Original-URL des Artikels: http://www.golem.de/news/mega-massive-kritik-an-der-verschluesselung-1301-97096.html    Veröffentlicht: 23.01.2013 16:02

Mega

Massive Kritik an der Verschlüsselung

Nach dem Start von Kim Dotcoms Sharehosting-Angebot Mega wird die verwendete Verschlüsselung von mehreren Seiten kritisiert. Dotcom gelobt Besserung und lädt Hacker ein, das System zu knacken.

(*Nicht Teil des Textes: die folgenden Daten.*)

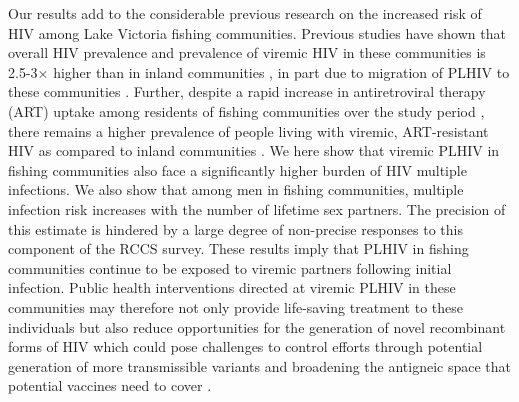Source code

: \documentclass[10pt,letterpaper]{article}
\begin{document}
Our results add to the considerable previous research on the increased risk of HIV among Lake Victoria fishing communities. Previous studies have shown that overall HIV prevalence and prevalence of viremic HIV in these communities is 2.5-3$\times$ higher than in inland communities \cite{chang2016, brizzi2024}, in part due to migration of PLHIV to these communities \cite{grabowski2020,ratmann2020}. Further, despite a rapid increase in antiretroviral therapy (ART) uptake among residents of fishing communities over the study period \cite{kagaayi2019}, there remains a higher prevalence of people living with viremic, ART-resistant HIV as compared to inland communities \cite{martin2023}. We here show that viremic PLHIV in fishing communities also face a significantly higher burden of HIV multiple infections. We also show that among men in fishing communities, multiple infection risk increases with the number of lifetime sex partners. The precision of this estimate is hindered by a large degree of non-precise responses to this component of the RCCS survey. These results imply that PLHIV in fishing communities continue to be exposed to viremic partners following initial infection. Public health interventions directed at viremic PLHIV in these communities may therefore not only provide life-saving treatment to these individuals but also reduce opportunities for the generation of novel recombinant forms of HIV which could pose challenges to control efforts through potential generation of more transmissible variants and broadening the antigneic space that potential vaccines need to cover \cite{rambaut2004,corey2010, ritchie2014, kiwanuka2009, shriner2004, song2018}. \par
\end{document}
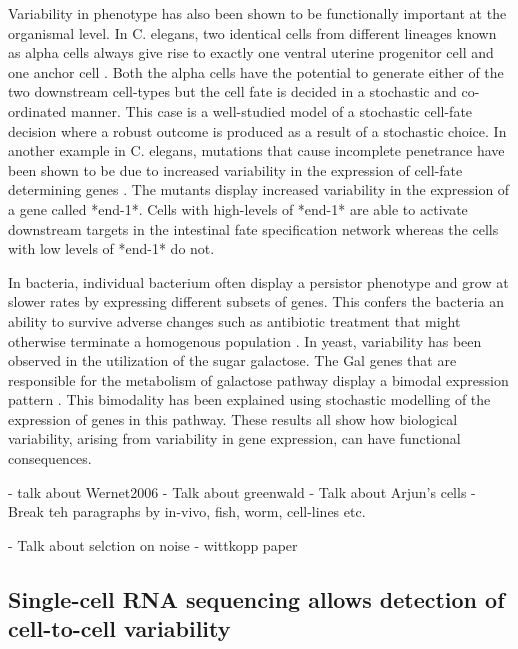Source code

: Variability in phenotype has also been shown to be functionally important at the organismal level. In C. elegans, two identical cells from different lineages known as alpha cells always give rise to exactly one ventral uterine progenitor cell and one anchor cell \cite{seydoux_cell_1989}. Both the alpha cells have the potential to generate either of the two downstream cell-types but the cell fate is decided in a stochastic and co-ordinated manner. This case is a well-studied model of a stochastic cell-fate decision where a robust outcome is produced as a result of a stochastic choice. In another example in C. elegans, mutations that cause incomplete penetrance have been shown to be due to increased variability in the expression of cell-fate determining genes  \cite{raj_variability_2010}.  The mutants display increased variability in the expression of a gene called *end-1*. Cells with high-levels of *end-1* are able to activate downstream targets in the intestinal fate specification network whereas the cells with low levels of *end-1* do not. 

In bacteria, individual bacterium often display a persistor phenotype and grow at slower rates by expressing different subsets of genes. This confers the bacteria an ability to survive adverse changes such as antibiotic treatment that might otherwise terminate a homogenous population \cite{veening_bet-hedging_2008}. In yeast, variability has been observed in the utilization of the sugar galactose. The Gal genes that are responsible for the metabolism of galactose pathway display a bimodal expression pattern \cite{acar_enhancement_2005}. This bimodality has been explained using stochastic modelling of the expression of genes in this pathway. These results all show how biological variability, arising from variability in gene expression, can have functional consequences. 

- talk about Wernet2006
- Talk about greenwald
- Talk about Arjun's cells
- Break teh paragraphs by in-vivo, fish, worm, cell-lines etc.

- Talk about selction on noise
- wittkopp paper

\subsection{Single-cell RNA sequencing allows detection of cell-to-cell variability }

Die Aufmerksamkeit, die der Start von Mega auf sich zieht, die umstrittene Person Kim Dotcom, seine Versprechungen und damit geschürten Erwartungen haben naturgemäß eine genaue Untersuchung des Sharehosters zur Folge. Offensichtlich sind noch einige Fragen offen, die vor allem die Datensicherheit der Anwender betreffen. Experten kritisieren gleich mehrere Schwachstellen in der Verschlüsselung. Vor allem bemängeln sie, dass bei verlorenen Passwörtern sämtliche Daten ebenfalls verloren gehen würden.

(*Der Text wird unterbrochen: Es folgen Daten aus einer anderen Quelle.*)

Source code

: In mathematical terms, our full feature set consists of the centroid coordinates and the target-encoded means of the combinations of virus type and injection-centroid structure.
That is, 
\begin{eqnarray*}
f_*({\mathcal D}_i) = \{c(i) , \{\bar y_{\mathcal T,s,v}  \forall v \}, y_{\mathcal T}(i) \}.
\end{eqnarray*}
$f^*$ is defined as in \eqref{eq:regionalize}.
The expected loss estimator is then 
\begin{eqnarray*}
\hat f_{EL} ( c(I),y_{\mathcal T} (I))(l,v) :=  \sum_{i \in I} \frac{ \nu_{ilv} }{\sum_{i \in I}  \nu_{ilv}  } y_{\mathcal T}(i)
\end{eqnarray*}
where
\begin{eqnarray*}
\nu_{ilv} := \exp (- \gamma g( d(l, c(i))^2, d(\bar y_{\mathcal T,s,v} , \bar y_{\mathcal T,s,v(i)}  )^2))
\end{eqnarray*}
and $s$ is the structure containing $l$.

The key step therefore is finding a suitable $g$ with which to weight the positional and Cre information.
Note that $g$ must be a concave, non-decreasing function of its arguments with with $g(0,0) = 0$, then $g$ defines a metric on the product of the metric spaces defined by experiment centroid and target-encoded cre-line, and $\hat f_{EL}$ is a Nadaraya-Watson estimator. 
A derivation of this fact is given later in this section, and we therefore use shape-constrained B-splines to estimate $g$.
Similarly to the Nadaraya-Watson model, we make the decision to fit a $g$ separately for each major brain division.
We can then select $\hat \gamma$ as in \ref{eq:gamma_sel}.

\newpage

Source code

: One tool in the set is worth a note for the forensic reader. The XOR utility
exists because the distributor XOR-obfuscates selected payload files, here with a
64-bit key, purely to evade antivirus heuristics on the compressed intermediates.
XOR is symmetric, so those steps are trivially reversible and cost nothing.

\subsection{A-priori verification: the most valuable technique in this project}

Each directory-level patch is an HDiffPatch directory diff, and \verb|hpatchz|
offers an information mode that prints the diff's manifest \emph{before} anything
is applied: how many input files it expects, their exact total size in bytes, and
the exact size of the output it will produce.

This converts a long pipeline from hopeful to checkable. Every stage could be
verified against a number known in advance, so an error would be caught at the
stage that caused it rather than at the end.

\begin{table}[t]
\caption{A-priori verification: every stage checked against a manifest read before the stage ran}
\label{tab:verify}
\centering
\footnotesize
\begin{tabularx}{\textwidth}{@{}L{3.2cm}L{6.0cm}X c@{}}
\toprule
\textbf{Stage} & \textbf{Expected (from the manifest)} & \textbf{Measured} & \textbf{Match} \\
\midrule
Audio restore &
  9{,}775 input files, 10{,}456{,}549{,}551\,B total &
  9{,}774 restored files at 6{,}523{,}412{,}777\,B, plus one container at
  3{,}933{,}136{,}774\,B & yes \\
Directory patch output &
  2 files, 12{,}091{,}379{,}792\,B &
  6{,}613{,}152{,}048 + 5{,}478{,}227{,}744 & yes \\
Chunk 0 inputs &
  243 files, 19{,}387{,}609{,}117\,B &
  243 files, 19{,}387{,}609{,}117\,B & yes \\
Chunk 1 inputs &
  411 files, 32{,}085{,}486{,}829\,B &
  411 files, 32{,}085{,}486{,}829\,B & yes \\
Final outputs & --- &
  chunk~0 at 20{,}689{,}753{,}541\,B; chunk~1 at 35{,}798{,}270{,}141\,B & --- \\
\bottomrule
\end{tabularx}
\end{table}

Auch die Deduplizierung mit verschlüsselten Dateien und die Eignung Javascripts für sichere Schlüssel wurden in Zweifel gezogen. An einigen Stellen verspricht Kim Dotcom Verbesserungen. Hacker sollen versuchen, seine Verschlüsselung zu knacken - gegen Preisgeld.

Als erste griff die Webseite Arstechnica das Thema auf und informierte über mehrere Schwächen bei der von Mega eingesetzten Verschlüsselung. Kim Dotcom hat bereits auf die Vorwürfe geantwortet und die meisten im Mega-Blog als überzogen bezeichnet.

Verlorenes Passwort, verlorene Daten

Die auf den Mega-Servern gelagerten Daten werden nach AES-128 verschlüsselt. Dafür wird ein Benutzerschlüssel benötigt, der bei der Anmeldung erstellt und mit einem beliebigen Passwort des Benutzers versehen wird. Geht er verloren, haben Benutzer auch keinen Zugriff mehr auf Mega und auch nicht auf ihre verschlüsselten Daten.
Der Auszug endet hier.